Roma tarihini bilenler için, İmparator Caesar Augustus tarafından M.Ö. 27 yılında kurulan Praetorian Muhafızları bir derin devlet olarak kabul edilebilir. MS. 41 yılında Caligula’nın yerine Claudius’un geçmesi ya da İmparator Pertinax’a suikast düzenledikten sonra imparatorluğu açık arttırmayla Didius Julianus’a satmaları üzere sayısız imparatoru vazifeden almış, hatta öldürmüşlerdi.
Akademik literatürde devranın devlet tartışmalarında en çok atıf yapılan şu kelam de mevzunun yalnızca “devletle” alakalı olmadığını “derinlik” algısının “yönetilen” her kurum ve kuruluş hakkında da cari olduğunu göstermesi açısından kıymetlidir:
“Floransa Başpiskoposluğu’nun Şansölyesi olarak temel sorumluluğum, bir piskoposluktaki her şansölyenin yapması gerektiği üzere, başpiskoposumun kamuya açık her türlü idari sürecini onaylamaktır. Vakit zaman, hukuka ve/veya İtalya uygar hukukuna uygun olmadığını düşündüğüm için amirimin iradesini fiilen engelleyerek bir kararnameye imza atmaktan kaçınmak zorunda kaldım ve bu da istenmeyen tartışmalara neden oldu. Bu benim derin bir kilisenin modülü olduğum manasına gelmez.”
Derin devlet elbette yeni bir şey değil. Çünkü tarih boyunca farklı biçimlerde var oldu. Yeni olan ise tıpkı Kurtlar Vadisi ile ülkemizde modalandığı üzere ABD’de şu an ortalıkta dolaşan paranoya ve teoriler hatta histeriler…
Trump, 140 yılı aşkın bir müddettir yürürlükte olan kamu hizmeti müdafaalarını ortadan kaldırmaya çalışmakta ve “tüm yürütme organlarını” istediği vakit ortadan kaldırmaya adeta yeminli. 2016’da seçilmesi halinde Hilary Clinton’ın özel e-posta kullanımını araştırmak üzere özel bir savcı atayacağı kelamını verdi ve Clinton’ın mahpusa gireceğini öne sürdü.
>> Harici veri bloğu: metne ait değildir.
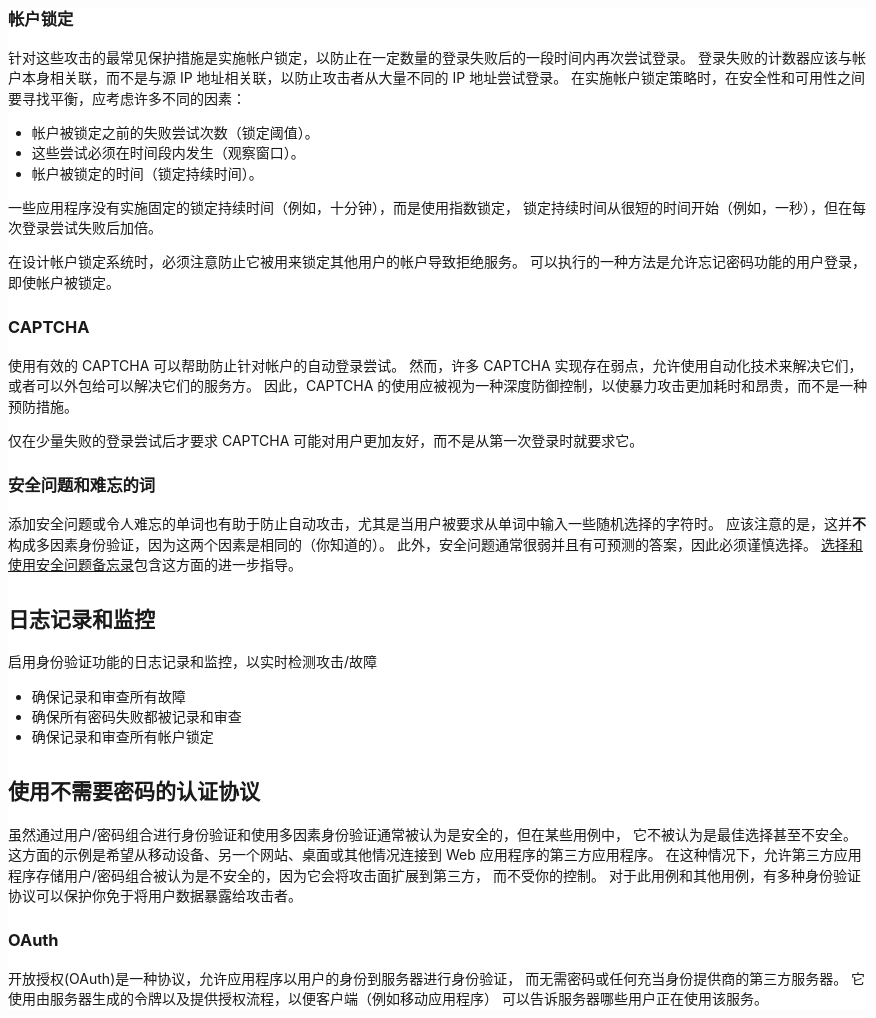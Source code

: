 ### 帐户锁定

针对这些攻击的最常见保护措施是实施帐户锁定，以防止在一定数量的登录失败后的一段时间内再次尝试登录。
登录失败的计数器应该与帐户本身相关联，而不是与源 IP 地址相关联，以防止攻击者从大量不同的 IP
地址尝试登录。
在实施帐户锁定策略时，在安全性和可用性之间要寻找平衡，应考虑许多不同的因素：

- 帐户被锁定之前的失败尝试次数（锁定阈值）。
- 这些尝试必须在时间段内发生（观察窗口）。
- 帐户被锁定的时间（锁定持续时间）。

一些应用程序没有实施固定的锁定持续时间（例如，十分钟），而是使用指数锁定，
锁定持续时间从很短的时间开始（例如，一秒），但在每次登录尝试失败后加倍。

在设计帐户锁定系统时，必须注意防止它被用来锁定其他用户的帐户导致拒绝服务。
可以执行的一种方法是允许忘记密码功能的用户登录，即使帐户被锁定。

### CAPTCHA

使用有效的 CAPTCHA 可以帮助防止针对帐户的自动登录尝试。
然而，许多 CAPTCHA 实现存在弱点，允许使用自动化技术来解决它们，或者可以外包给可以解决它们的服务方。
因此，CAPTCHA 的使用应被视为一种深度防御控制，以使暴力攻击更加耗时和昂贵，而不是一种预防措施。

仅在少量失败的登录尝试后才要求 CAPTCHA 可能对用户更加友好，而不是从第一次登录时就要求它。

### 安全问题和难忘的词

添加安全问题或令人难忘的单词也有助于防止自动攻击，尤其是当用户被要求从单词中输入一些随机选择的字符时。
应该注意的是，这并**不**构成多因素身份验证，因为这两个因素是相同的（你知道的）。
此外，安全问题通常很弱并且有可预测的答案，因此必须谨慎选择。
[选择和使用安全问题备忘录]包含这方面的进一步指导。

## 日志记录和监控

启用身份验证功能的日志记录和监控，以实时检测攻击/故障

- 确保记录和审查所有故障
- 确保所有密码失败都被记录和审查
- 确保记录和审查所有帐户锁定

## 使用不需要密码的认证协议

虽然通过用户/密码组合进行身份验证和使用多因素身份验证通常被认为是安全的，但在某些用例中，
它不被认为是最佳选择甚至不安全。
这方面的示例是希望从移动设备、另一个网站、桌面或其他情况连接到 Web 应用程序的第三方应用程序。
在这种情况下，允许第三方应用程序存储用户/密码组合被认为是不安全的，因为它会将攻击面扩展到第三方，
而不受你的控制。
对于此用例和其他用例，有多种身份验证协议可以保护你免于将用户数据暴露给攻击者。

### OAuth

开放授权(OAuth)是一种协议，允许应用程序以用户的身份到服务器进行身份验证，
而无需密码或任何充当身份提供商的第三方服务器。
它使用由服务器生成的令牌以及提供授权流程，以便客户端（例如移动应用程序）
可以告诉服务器哪些用户正在使用该服务。


[交易授权备忘录]: https://cheatsheetseries.owasp.org/cheatsheets/Transaction_Authorization_Cheat_Sheet.html
[客户端验证 TLS 握手]: https://en.wikipedia.org/wiki/Transport_Layer_Security#Client-authenticated_TLS_handshake
[差异因素]: https://cwe.mitre.org/data/definitions/204.html
[基于时间的攻击]: https://en.wikipedia.org/wiki/Timing_attack
[暴力攻击]: https://cheatsheetseries.owasp.org/cheatsheets/Authentication_Cheat_Sheet.html#protect-against-automated-attacks
[CAPTCHA]: https://en.wikipedia.org/wiki/CAPTCHA
[错误处理备忘录]: https://cheatsheetseries.owasp.org/cheatsheets/Error_Handling_Cheat_Sheet.html
[凭证填充备忘录]: https://cheatsheetseries.owasp.org/cheatsheets/Credential_Stuffing_Prevention_Cheat_Sheet.html
[99.9% 的帐户泄露]: https://techcommunity.microsoft.com/t5/Azure-Active-Directory-Identity/Your-Pa-word-doesn-t-matter/ba-p/731984
[多因素身份验证备忘录]: https://cheatsheetseries.owasp.org/cheatsheets/Multifactor_Authentication_Cheat_Sheet.html
[选择和使用安全问题备忘录]: https://cheatsheetseries.owasp.org/cheatsheets/Choosing_and_Using_Security_Questions_Cheat_Sheet.html
[SAML安全备忘录]: https://cheatsheetseries.owasp.org/cheatsheets/SAML_Security_Cheat_Sheet.html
Trump’ın derin devlete karşı başlattığı haçlı seferindeki ironi, bunu başarmak için bir derin devlet, yani ülkenin federal kurumları üzerinde kendisine sadık güçlü bir bürokrasi yaratması gerekecek olmasıdır. Yani, derin devleti yok etmek için yeni bir derin devlet oluşturacak. Münasebetiyle aslında hiç kimse “derin devlet”e karşı değil. Karşı olunan “bizden olmayan” bir “derin devletin” varlığı… Kaldı ki bu durum yalnızca ABD için değil yakın siyasi tarihimizde de görüldüğü üzere ülkemiz için de aynıyla vakidir.